══ STORED DATA
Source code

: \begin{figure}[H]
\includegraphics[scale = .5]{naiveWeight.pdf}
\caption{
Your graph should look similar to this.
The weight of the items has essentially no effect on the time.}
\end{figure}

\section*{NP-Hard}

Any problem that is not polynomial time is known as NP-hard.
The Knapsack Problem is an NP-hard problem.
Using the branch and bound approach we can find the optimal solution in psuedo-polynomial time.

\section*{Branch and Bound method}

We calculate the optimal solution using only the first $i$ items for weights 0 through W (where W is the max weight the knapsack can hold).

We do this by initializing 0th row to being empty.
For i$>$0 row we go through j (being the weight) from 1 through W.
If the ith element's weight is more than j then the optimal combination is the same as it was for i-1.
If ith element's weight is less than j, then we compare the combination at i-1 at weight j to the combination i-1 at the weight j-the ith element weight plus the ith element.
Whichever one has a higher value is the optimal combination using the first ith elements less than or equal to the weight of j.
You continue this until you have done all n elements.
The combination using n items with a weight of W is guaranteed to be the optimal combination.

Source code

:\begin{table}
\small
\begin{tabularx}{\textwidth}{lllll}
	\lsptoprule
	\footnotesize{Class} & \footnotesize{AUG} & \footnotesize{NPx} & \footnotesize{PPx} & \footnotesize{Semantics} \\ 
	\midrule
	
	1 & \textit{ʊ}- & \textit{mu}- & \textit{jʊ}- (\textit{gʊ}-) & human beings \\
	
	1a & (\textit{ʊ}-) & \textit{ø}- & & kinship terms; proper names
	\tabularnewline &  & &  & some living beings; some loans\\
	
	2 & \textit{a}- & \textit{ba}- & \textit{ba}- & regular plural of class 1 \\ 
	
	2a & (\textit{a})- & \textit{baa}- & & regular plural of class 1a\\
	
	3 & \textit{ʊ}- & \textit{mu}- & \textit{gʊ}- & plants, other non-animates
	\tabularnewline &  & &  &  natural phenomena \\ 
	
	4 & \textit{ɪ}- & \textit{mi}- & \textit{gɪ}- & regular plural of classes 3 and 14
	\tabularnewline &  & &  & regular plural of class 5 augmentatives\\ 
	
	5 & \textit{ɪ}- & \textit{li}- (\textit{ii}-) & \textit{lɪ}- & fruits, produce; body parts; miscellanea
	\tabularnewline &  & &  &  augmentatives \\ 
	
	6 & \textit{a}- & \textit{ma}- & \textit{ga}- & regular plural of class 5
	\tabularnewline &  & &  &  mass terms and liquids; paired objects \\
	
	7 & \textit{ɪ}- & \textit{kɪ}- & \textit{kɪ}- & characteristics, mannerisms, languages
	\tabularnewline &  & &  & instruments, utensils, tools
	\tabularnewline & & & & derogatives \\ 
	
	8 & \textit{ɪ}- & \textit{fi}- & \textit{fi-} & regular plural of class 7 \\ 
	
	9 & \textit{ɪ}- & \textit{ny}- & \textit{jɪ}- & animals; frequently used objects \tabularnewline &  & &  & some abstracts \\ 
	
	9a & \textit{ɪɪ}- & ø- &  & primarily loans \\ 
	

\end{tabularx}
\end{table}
════
WORK TO BE COMPLETED:
Retype all the material exactly, missing nothing.

WRITTEN REPLY:
Source code

: \begin{figure}[H]
\includegraphics[scale = .5]{naiveWeight.pdf}
\caption{
Your graph should look similar to this.
The weight of the items has essentially no effect on the time.}
\end{figure}

\section*{NP-Hard}

Any problem that is not polynomial time is known as NP-hard.
The Knapsack Problem is an NP-hard problem.
Using the branch and bound approach we can find the optimal solution in psuedo-polynomial time.

\section*{Branch and Bound method}

We calculate the optimal solution using only the first $i$ items for weights 0 through W (where W is the max weight the knapsack can hold).

We do this by initializing 0th row to being empty.
For i$>$0 row we go through j (being the weight) from 1 through W.
If the ith element's weight is more than j then the optimal combination is the same as it was for i-1.
If ith element's weight is less than j, then we compare the combination at i-1 at weight j to the combination i-1 at the weight j-the ith element weight plus the ith element.
Whichever one has a higher value is the optimal combination using the first ith elements less than or equal to the weight of j.
You continue this until you have done all n elements.
The combination using n items with a weight of W is guaranteed to be the optimal combination.

Source code

:\begin{table}
\small
\begin{tabularx}{\textwidth}{lllll}
	\lsptoprule
	\footnotesize{Class} & \footnotesize{AUG} & \footnotesize{NPx} & \footnotesize{PPx} & \footnotesize{Semantics} \\ 
	\midrule
	
	1 & \textit{ʊ}- & \textit{mu}- & \textit{jʊ}- (\textit{gʊ}-) & human beings \\
	
	1a & (\textit{ʊ}-) & \textit{ø}- & & kinship terms; proper names
	\tabularnewline &  & &  & some living beings; some loans\\
	
	2 & \textit{a}- & \textit{ba}- & \textit{ba}- & regular plural of class 1 \\ 
	
	2a & (\textit{a})- & \textit{baa}- & & regular plural of class 1a\\
	
	3 & \textit{ʊ}- & \textit{mu}- & \textit{gʊ}- & plants, other non-animates
	\tabularnewline &  & &  &  natural phenomena \\ 
	
	4 & \textit{ɪ}- & \textit{mi}- & \textit{gɪ}- & regular plural of classes 3 and 14
	\tabularnewline &  & &  & regular plural of class 5 augmentatives\\ 
	
	5 & \textit{ɪ}- & \textit{li}- (\textit{ii}-) & \textit{lɪ}- & fruits, produce; body parts; miscellanea
	\tabularnewline &  & &  &  augmentatives \\ 
	
	6 & \textit{a}- & \textit{ma}- & \textit{ga}- & regular plural of class 5
	\tabularnewline &  & &  &  mass terms and liquids; paired objects \\
	
	7 & \textit{ɪ}- & \textit{kɪ}- & \textit{kɪ}- & characteristics, mannerisms, languages
	\tabularnewline &  & &  & instruments, utensils, tools
	\tabularnewline & & & & derogatives \\ 
	
	8 & \textit{ɪ}- & \textit{fi}- & \textit{fi-} & regular plural of class 7 \\ 
	
	9 & \textit{ɪ}- & \textit{ny}- & \textit{jɪ}- & animals; frequently used objects \tabularnewline &  & &  & some abstracts \\ 
	
	9a & \textit{ɪɪ}- & ø- &  & primarily loans \\ 
	

\end{tabularx}
\end{table}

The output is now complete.